In Kuwait, per gradire, alcuni kamikaze
si sono fatti esplodere davanti a una moschea: 13 cadaveri. Per oggi, anzi per
ieri, può bastare a rammentarci che le guerre di religione o gli scontri di
civiltà, o come diavolo si vogliano definire i massacri seriali in corso, non
sono fenomeni regionali irrilevanti né destinati ad essere circoscritti a
qualche zona particolare.
Siamo di
fronte all'ennesima esplosione di follia omicida su scala internazionale di cui
non comprendiamo, per accidia o per incapacità di valutare la portata dei
fatti, la genesi e le finalità. Ogni volta che accadono episodi di questa
gravità, i nostri sentimenti oscillano tra l'incredulità e lo stupore e,
nonostante si ripetano con regolarità, ci illudiamo che siano casi isolati, non
significativi di uno stato permanente di terrore voluto dagli islamisti allo
scopo di farci capire che l'obiettivo siamo noi, noi dell'Occidente, infedeli
da eliminare.
Illuminante,
nella sua stupidità, il commento di François Hollande: «Non dobbiamo cedere alla
paura». Scusi, presidente, con tutto il rispetto, ma come si fa a non avere
paura di assassini crudeli e spietati che agiscono in nome di Allah? Che
tagliano teste come se potassero alberelli? Che gettano bombe e compiono
stragi? Dovremmo essere sereni e pensare che i fondamentalisti sono dei
mattacchioni mossi da spirito goliardico?
Alcuni mesi
orsono i ragazzotti dell'Isis hanno assaltato un giornale satirico parigino,
Charlie Hebdo , ed è stata un'ecatombe. Non contenti, hanno stecchito altri
cittadini il giorno appresso. Ma lei, Hollande, se ne è già dimenticato? Si è
scordato di essere sceso in piazza in segno di solidarietà nei confronti dei
morti ammazzati? Quella manifestazione in teoria doveva servire a
sensibilizzare le coscienze dei francesi e, in genere, degli europei,
mobilitandoli nella lotta ai malnati. Che ieri si sono nuovamente dati da fare
per seminare terrore e versare sangue. E adesso lei ci viene a dire di non
soccombere alla paura. Ci suggerisce di esultare? O forse confonde la paura con
il panico? Già. Il panico è un cattivo consigliere, mentre la paura è
indispensabile per trovare il coraggio di organizzare una difesa seria dal
pericolo. Difesa alla quale, dopo una settimana dall'eccidio nella sede del
settimanale, lei non ha più pensato.

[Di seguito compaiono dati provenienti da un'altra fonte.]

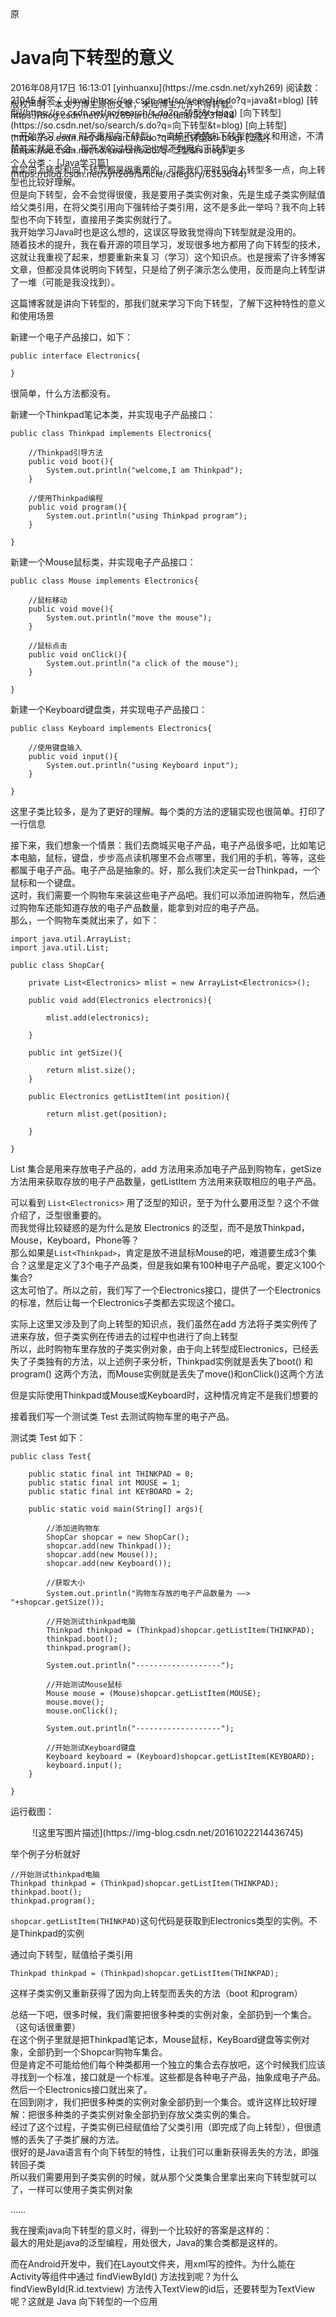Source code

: <div class="blog-content-box">

<div class="article-header-box">

<div class="article-header">

<div class="article-title-box"><span class="article-type type-1 float-left">原</span>

# Java向下转型的意义

</div>

<div class="article-info-box">

<div class="article-bar-top" style="height: 26px;"><span class="time">2016年08月17日 16:13:01</span> [yinhuanxu](https://me.csdn.net/xyh269) <span class="read-count">阅读数：21045</span> <span class="tags-box artic-tag-box"><span class="label">标签：</span> [java](https://so.csdn.net/so/search/s.do?q=java&t=blog) [转型](https://so.csdn.net/so/search/s.do?q=转型&t=blog) [向下转型](https://so.csdn.net/so/search/s.do?q=向下转型&t=blog) [向上转型](https://so.csdn.net/so/search/s.do?q=向上转型&t=blog) [泛型](https://so.csdn.net/so/search/s.do?q=泛型&t=blog) <span class="article_info_click">更多</span></span>

<div class="tags-box space"><span class="label">个人分类：</span> [Java学习篇](https://blog.csdn.net/xyh269/article/category/6353644)</div>

</div>

</div>

</div>

</div>

<article class="baidu_pl">

<div id="article_content" class="article_content clearfix csdn-tracking-statistics" data-pid="blog" data-mod="popu_307" data-dsm="post">

<div class="article-copyright">版权声明：本文为博主原创文章，未经博主允许不得转载。 https://blog.csdn.net/xyh269/article/details/52231944</div>

<link rel="stylesheet" href="https://csdnimg.cn/release/phoenix/template/css/ck_htmledit_views-f57960eb32.css">

<div id="content_views" class="markdown_views">

一开始学习 Java 时不重视向下转型。一直搞不清楚向下转型的意义和用途，不清楚其实就是不会，那开发的过程肯定也想不到用向下转型。

其实向上转型和向下转型都是很重要的，可能我们平时见向上转型多一点，向上转型也比较好理解。  
但是向下转型，会不会觉得很傻，我是要用子类实例对象，先是生成子类实例赋值给父类引用，在将父类引用向下强转给子类引用，这不是多此一举吗？我不向上转型也不向下转型，直接用子类实例就行了。  
我开始学习Java时也是这么想的，这误区导致我觉得向下转型就是没用的。  
随着技术的提升，我在看开源的项目学习，发现很多地方都用了向下转型的技术，这就让我重视了起来，想要重新来复习（学习）这个知识点。也是搜索了许多博客文章，但都没具体说明向下转型，只是给了例子演示怎么使用，反而是向上转型讲了一堆（可能是我没找到）。

这篇博客就是讲向下转型的，那我们就来学习下向下转型，了解下这种特性的意义和使用场景

新建一个电子产品接口，如下：

    public interface Electronics{

    }

很简单，什么方法都没有。

新建一个Thinkpad笔记本类，并实现电子产品接口：

    public class Thinkpad implements Electronics{

        //Thinkpad引导方法
        public void boot(){
            System.out.println("welcome,I am Thinkpad");        
        }

        //使用Thinkpad编程  
        public void program(){
            System.out.println("using Thinkpad program");
        }

    }

新建一个Mouse鼠标类，并实现电子产品接口：

    public class Mouse implements Electronics{

        //鼠标移动
        public void move(){
            System.out.println("move the mouse");       
        }

        //鼠标点击  
        public void onClick(){
            System.out.println("a click of the mouse");
        }

    }

新建一个Keyboard键盘类，并实现电子产品接口：

    public class Keyboard implements Electronics{

        //使用键盘输入    
        public void input(){
            System.out.println("using Keyboard input");
        }

    }

这里子类比较多，是为了更好的理解。每个类的方法的逻辑实现也很简单。打印了一行信息

接下来，我们想象一个情景：我们去商城买电子产品，电子产品很多吧，比如笔记本电脑，鼠标，键盘，步步高点读机哪里不会点哪里，我们用的手机，等等，这些都属于电子产品。电子产品是抽象的。好，那么我们决定买一台Thinkpad，一个鼠标和一个键盘。  
这时，我们需要一个购物车来装这些电子产品吧。我们可以添加进购物车，然后通过购物车还能知道存放的电子产品数量，能拿到对应的电子产品。  
那么，一个购物车类就出来了，如下：

    import java.util.ArrayList;
    import java.util.List;

    public class ShopCar{

        private List<Electronics> mlist = new ArrayList<Electronics>();

        public void add(Electronics electronics){

            mlist.add(electronics);

        }

        public int getSize(){

            return mlist.size();
        }

        public Electronics getListItem(int position){

            return mlist.get(position);

        }

    }

List 集合是用来存放电子产品的，add 方法用来添加电子产品到购物车，getSize 方法用来获取存放的电子产品数量，getListItem 方法用来获取相应的电子产品。

可以看到 `List<Electronics>` 用了泛型的知识，至于为什么要用泛型？这个不做介绍了，泛型很重要的。  
而我觉得比较疑惑的是为什么是放 Electronics 的泛型，而不是放Thinkpad，Mouse，Keyboard，Phone等？  
那么如果是`List<Thinkpad>`，肯定是放不进鼠标Mouse的吧，难道要生成3个集合？这里是定义了3个电子产品类，但是我如果有100种电子产品呢，要定义100个集合?  
这太可怕了。所以之前，我们写了一个Electronics接口，提供了一个Electronics的标准，然后让每一个Electronics子类都去实现这个接口。

实际上这里又涉及到了向上转型的知识点，我们虽然在add 方法将子类实例传了进来存放，但子类实例在传进去的过程中也进行了向上转型  
所以，此时购物车里存放的子类实例对象，由于向上转型成Electronics，已经丢失了子类独有的方法，以上述例子来分析，Thinkpad实例就是丢失了boot() 和program() 这两个方法，而Mouse实例就是丢失了move()和onClick()这两个方法

但是实际使用Thinkpad或Mouse或Keyboard时，这种情况肯定不是我们想要的

接着我们写一个测试类 Test 去测试购物车里的电子产品。

测试类 Test 如下：

    public class Test{

        public static final int THINKPAD = 0;
        public static final int MOUSE = 1;
        public static final int KEYBOARD = 2;

        public static void main(String[] args){

            //添加进购物车
            ShopCar shopcar = new ShopCar();
            shopcar.add(new Thinkpad());
            shopcar.add(new Mouse());
            shopcar.add(new Keyboard());

            //获取大小
            System.out.println("购物车存放的电子产品数量为 ——> "+shopcar.getSize());

            //开始测试thinkpad电脑
            Thinkpad thinkpad = (Thinkpad)shopcar.getListItem(THINKPAD);
            thinkpad.boot();
            thinkpad.program();

            System.out.println("-------------------");

            //开始测试Mouse鼠标
            Mouse mouse = (Mouse)shopcar.getListItem(MOUSE);
            mouse.move();
            mouse.onClick();

            System.out.println("-------------------");

            //开始测试Keyboard键盘
            Keyboard keyboard = (Keyboard)shopcar.getListItem(KEYBOARD);
            keyboard.input();
        }

    }

运行截图：  

<div align="center">  
![这里写图片描述](https://img-blog.csdn.net/20161022214436745)  
</div>

举个例子分析就好

    //开始测试thinkpad电脑
    Thinkpad thinkpad = (Thinkpad)shopcar.getListItem(THINKPAD);
    thinkpad.boot();
    thinkpad.program();

`shopcar.getListItem(THINKPAD)`这句代码是获取到Electronics类型的实例。不是Thinkpad的实例

通过向下转型，赋值给子类引用

    Thinkpad thinkpad = (Thinkpad)shopcar.getListItem(THINKPAD);

这样子类实例又重新获得了因为向上转型而丢失的方法（boot 和program）

总结一下吧，很多时候，我们需要把很多种类的实例对象，全部扔到一个集合。（这句话很重要）  
在这个例子里就是把Thinkpad笔记本，Mouse鼠标，KeyBoard键盘等实例对象，全部扔到一个Shopcar购物车集合。  
但是肯定不可能给他们每个种类都用一个独立的集合去存放吧，这个时候我们应该寻找到一个标准，接口就是一个标准。这些都是各种电子产品，抽象成电子产品。然后一个Electronics接口就出来了。  
在回到刚才，我们把很多种类的实例对象全部扔到一个集合。或许这样比较好理解：把很多种类的子类实例对象全部扔到存放父类实例的集合。  
经过了这个过程，子类实例已经赋值给了父类引用（即完成了向上转型），但很遗憾的丢失了子类扩展的方法。  
很好的是Java语言有个向下转型的特性，让我们可以重新获得丢失的方法，即强转回子类  
所以我们需要用到子类实例的时候，就从那个父类集合里拿出来向下转型就可以了，一样可以使用子类实例对象

……

我在搜索java向下转型的意义时，得到一个比较好的答案是这样的：  
最大的用处是java的泛型编程，用处很大，Java的集合类都是这样的。

而在Android开发中，我们在Layout文件夹，用xml写的控件。为什么能在Activity等组件中通过 findViewById() 方法找到呢？为什么 findViewById(R.id.textview) 方法传入TextView的id后，还要转型为TextView呢？这就是 Java 向下转型的一个应用

</div>

<link href="https://csdnimg.cn/release/phoenix/mdeditor/markdown_views-258a4616f7.css" rel="stylesheet"></div>

</article>

</div>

Così come non ci hanno più pensato coloro
che sfilarono con lei lungo i boulevard di Parigi in segno di protesta contro i
nemici della nostra civiltà.
Sia chiaro.
Non ce l'abbiamo con il presidente francese: siamo irritati a causa
dell'indifferenza europea, di ogni Paese comunitario, ai problemi riguardanti
la sicurezza della gente minacciata dai musulmani esaltati che, dai tempi delle
Torri Gemelle abbattute a New York, non hanno più smesso di attaccare le nostre
democrazie talmente tolleranti da aver tollerato perfino l'immigrazione in
massa proveniente dal Medio Oriente. Il dramma è che noi non abbiamo abbastanza
paura (e qui evoco il titolo di un mio libro in materia) dei carnefici dello
Stato islamico perché, in fondo, speriamo che essi si stanchino di sterminarci
gratis e scoprano il piacere di vivere nel Vecchio Continente, dove i testi
religiosi, compreso il Corano, appartengono alla sfera culturale e non si
applicano quali codici penali.
Ci illudiamo.
Non esistono i musulmani moderati. Anche quelli che non sparano, difficilmente,
anzi mai, deplorano i fratelli criminali, probabilmente in silenzio approvano
le uccisioni che compiono. Tutto ciò non succede per caso, ma è il frutto
velenoso di un'immigrazione incontrollata che ha invaso il nostro continente,
Francia, Inghilterra, Italia, eccetera, senza mai integrarsi appieno e
rimanendo legata alla tradizione islamica, come dimostra la circostanza che
quasi tutti i terroristi attivi dalle nostre parti sono figli e nipoti di
musulmani trapiantati qui da decenni. L'integrazione è un sogno irrealizzabile.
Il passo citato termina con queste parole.